After a review process lasting more than 12 months, the government last month approved the sale of the 16-property Crafar Farms group to China’s Shanghai Pengxin in a deal reportedly worth NZ$210 million (US$170 million).
On the face of it, the sale was a minor component of the burgeoning NZ$10 billion a year trade relationship between China and New Zealand, which in 2008 became the first developed nation to sign a free-trade agreement with Beijing.
However, the approval sparked intense controversy in the farm-reliant country, the world’s biggest exporter of dairy products, with New Zealand Prime Minister John Key’s conservative government accused of selling out to foreign interests.
The main opposition Labour Party labeled the decision “a massive kick in the guts” for New Zealand farmers, while Winston Peters of the populist New Zealand First Party branded it -“economic betrayal.”

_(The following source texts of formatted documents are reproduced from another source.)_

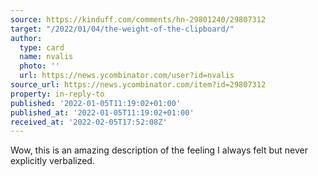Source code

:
 ```yaml
---
source: https://kinduff.com/comments/hn-29801240/29807312
target: "/2022/01/04/the-weight-of-the-clipboard/"
author:
  type: card
  name: nvalis
  photo: ''
  url: https://news.ycombinator.com/user?id=nvalis
source_url: https://news.ycombinator.com/item?id=29807312
property: in-reply-to
published: '2022-01-05T11:19:02+01:00'
published_at: '2022-01-05T11:19:02+01:00'
received_at: '2022-02-05T17:52:08Z'
---
```


Wow, this is an amazing description of the feeling I always felt but never explicitly verbalized.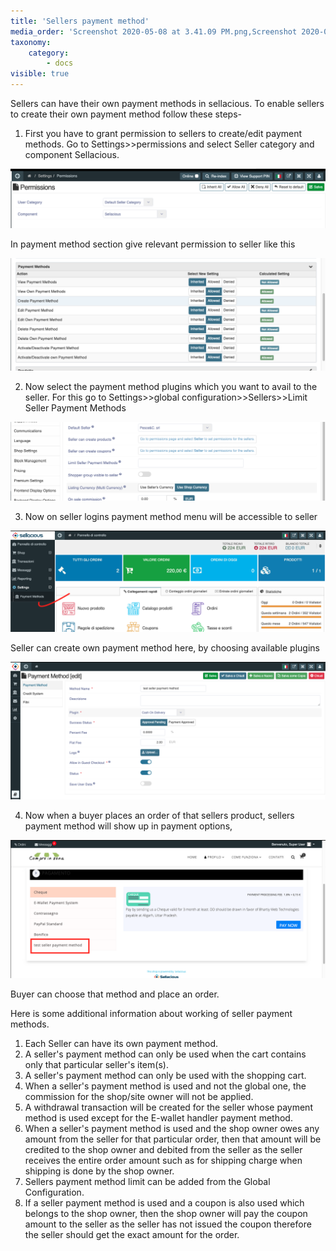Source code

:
 ```yaml
---
title: 'Sellers payment method'
media_order: 'Screenshot 2020-05-08 at 3.41.09 PM.png,Screenshot 2020-05-08 at 3.08.21 PM.png,Screenshot 2020-05-08 at 3.03.27 PM.png,Screenshot 2020-05-08 at 3.01.47 PM.png,Screenshot 2020-05-08 at 2.59.03 PM.png,Screenshot 2020-05-08 at 2.55.16 PM.png,Screenshot 2020-05-08 at 2.53.23 PM.png'
taxonomy:
    category:
        - docs
visible: true
---
```


Sellers can have their own payment methods in sellacious. To enable sellers to create their own payment method follow these steps-

1. First you have to grant permission to sellers to create/edit payment methods. Go to Settings>>permissions and select Seller category and component Sellacious.

![](Screenshot%202020-05-08%20at%202.53.23%20PM.png)

In payment method section give relevant permission to seller like this


![](Screenshot%202020-05-08%20at%202.55.16%20PM.png)

2. Now select the payment method plugins which you want to avail to the seller. For this go to Settings>>global configuration>>Sellers>>Limit Seller Payment Methods

![](Screenshot%202020-05-08%20at%202.59.03%20PM.png)

3. Now on seller logins payment method menu will be accessible to seller

![](Screenshot%202020-05-08%20at%203.01.47%20PM.png)

Seller can create own payment method here, by choosing available plugins 

![](Screenshot%202020-05-08%20at%203.03.27%20PM.png)

4. Now when a buyer places an order of that sellers product, sellers payment method will show up in payment options,

![](Screenshot%202020-05-08%20at%203.08.21%20PM.png)

Buyer can choose that method and place an order.




Here is some additional information about working of seller payment methods.

1. Each Seller can have its own payment method.
2. A seller's payment method can only be used when the cart contains only that particular seller's item(s).
3. A seller's payment method can only be used with the shopping cart.
4. When a seller's payment method is used and not the global one, the commission for the shop/site owner will not be applied.
5. A withdrawal transaction will be created for the seller whose payment method is used except for the E-wallet handler payment method.
6. When a seller's payment method is used and the shop owner owes any amount from the seller for that particular order, then that amount will be credited to the shop owner and debited from the seller as the seller receives the entire order amount such as for shipping charge when shipping is done by the shop owner.
7. Sellers payment method limit can be added from the Global Configuration.
8. If a seller payment method is used and a coupon is also used which belongs to the shop owner, then the shop owner will pay the coupon amount to the seller as the seller has not issued the coupon therefore the seller should get the exact amount for the order.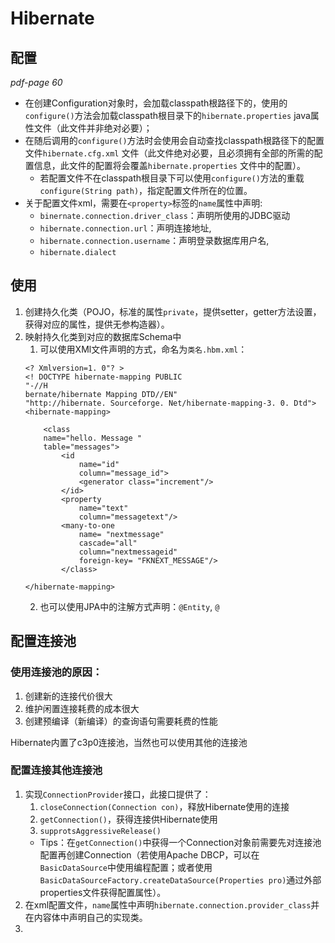 # Hibernate
## 配置
*pdf-page 60*

- 在创建Configuration对象时，会加载classpath根路径下的，使用的`configure()`方法会加载classpath根目录下的`hibernate.properties` java属性文件（此文件并非绝对必要）；
- 在随后调用的`configure()`方法时会使用会自动查找classpath根路径下的配置文件`hibernate.cfg.xml` 文件（此文件绝对必要，且必须拥有全部的所需的配置信息，此文件的配置将会覆盖`hibernate.properties` 文件中的配置）。
	- 若配置文件不在classpath根目录下可以使用`configure()`方法的重载`configure(String path)`，指定配置文件所在的位置。
- 关于配置文件xml，需要在`<property>`标签的`name`属性中声明:
	- `binernate.connection.driver_class`：声明所使用的JDBC驱动
	- `hibernate.connection.url`：声明连接地址, 
	- `hibernate.connection.username`：声明登录数据库用户名, 
	- `hibernate.dialect`

## 使用
1. 创建持久化类（POJO，标准的属性`private`，提供setter，getter方法设置，获得对应的属性，提供无参构造器）。
2. 映射持久化类到对应的数据库Schema中
	1. 可以使用XMl文件声明的方式，命名为`类名.hbm.xml`：
	```
	<? Xmlversion=1. 0"? >
	<! DOCTYPE hibernate-mapping PUBLIC
	"-//H
	bernate/hibernate Mapping DTD//EN"
	"http://hibernate. Sourceforge. Net/hibernate-mapping-3. 0. Dtd">
	<hibernate-mapping>

	    <class
	    name="hello. Message "
	    table="messages">
	        <id
	            name="id"
	            column="message_id">
	            <generator class="increment"/>
	        </id>
	        <property
	            name="text"
	            column="messagetext"/>
	        <many-to-one
	            name= "nextmessage"
	            cascade="all"
	            column="nextmessageid"
	            foreign-key= "FKNEXT_MESSAGE"/>
	        </class>
	
	</hibernate-mapping>
	```
	2. 也可以使用JPA中的注解方式声明：`@Entity`, `@`



## 配置连接池

### 使用连接池的原因：
1. 创建新的连接代价很大
2. 维护闲置连接耗费的成本很大
3. 创建预编译（新编译）的查询语句需要耗费的性能

Hibernate内置了c3p0连接池，当然也可以使用其他的连接池
### 配置连接其他连接池
1. 实现`ConnectionProvider`接口，此接口提供了：
	1. `closeConnection(Connection con)`，释放Hibernate使用的连接
	2. `getConnection()`，获得连接供Hibernate使用
	3. `supprotsAggressiveRelease()`
	- Tips：在`getConnection()`中获得一个Connection对象前需要先对连接池配置再创建Connection（若使用Apache DBCP，可以在`BasicDataSource`中使用编程配置；或者使用`BasicDataSourceFactory.createDataSource(Properties pro)`通过外部properties文件获得配置属性）。
2. 在xml配置文件，`name`属性中声明`hibernate.connection.provider_class`并在内容体中声明自己的实现类。
3.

“The whole sales process has been a shonky, jack-up job between Prime Minister John Key, his ministers and the communist government of China,” Peters said.
Opinion polls have showed overwhelming public opposition to the deal, which the Greens say is part of a land grab by foreign investors intent on snapping up productive farmland to shore up security of their own food supplies.
“Food-producing farmland with access to water is an increasingly valuable resource in a finite world with growing population and declining water resources,” Greens co-leader Russel Norman said.
“Realizing this, the Chinese government has embarked upon a strategy encouraging Chinese companies to purchase farmland throughout the world,” he said, adding that it would see profits generated in New Zealand going offshore.
Key, who has previously expressed concern about New Zealanders becoming “tenants in their own land,” has supported the sale, saying New Zealand cannot turn down investors simply because they are Chinese.
He said that all foreign -investors, regardless of where they came from, had to be treated equally under the law.
“So if this deal is a yes for an Australian buyer or a yes for an American buyer, then it should be a yes for a Chinese buyer,” he said. “In the end, I think it is a pretty good deal for all parties.”
Key said there was no evidence the Crafar sale would open the way for a flood of rural sales to foreign groups, arguing less than 2 percent of New Zealand farmland was owned by foreigners, mostly from Europe or the US.
With the government hoping to double two-way trade with China to NZ$20 billion by 2015, the foreign affairs ministry warned during the Crafar consultation process that rejecting the deal could have serious implications.
New Zealand Land Information Minister Maurice Williamson has described opposition to the sale as “bordering on racism,” while the New Zealand Institute of Economic Research attributes the backlash to xenophobia and party politics.
It’s an assessment University of Otago politics lecturer Bryce Edwards reluctantly agreed with, saying the ethnicity of the group buying the farms was “the elephant in the room” in the debate.
“Obviously there’s a lot of genuine non-racist criticism but ... I think it’s slightly alarming,” he said. “New Zealand’s dark side is coming out, our discomfort with foreigners and Asian investors in particular.”
A spokesman for the Chinese embassy in Wellington, Cheng Lei (程雷), was reluctant to address the Crafar issue directly, but said New Zealanders should be pleased to welcome foreign investment.
“I think Kiwis should understand that it is a positive signal,” he told reporters after the sale was announced. “It showcases foreign countries confidence in your country, in your system, in your people, and you should be happy about that.”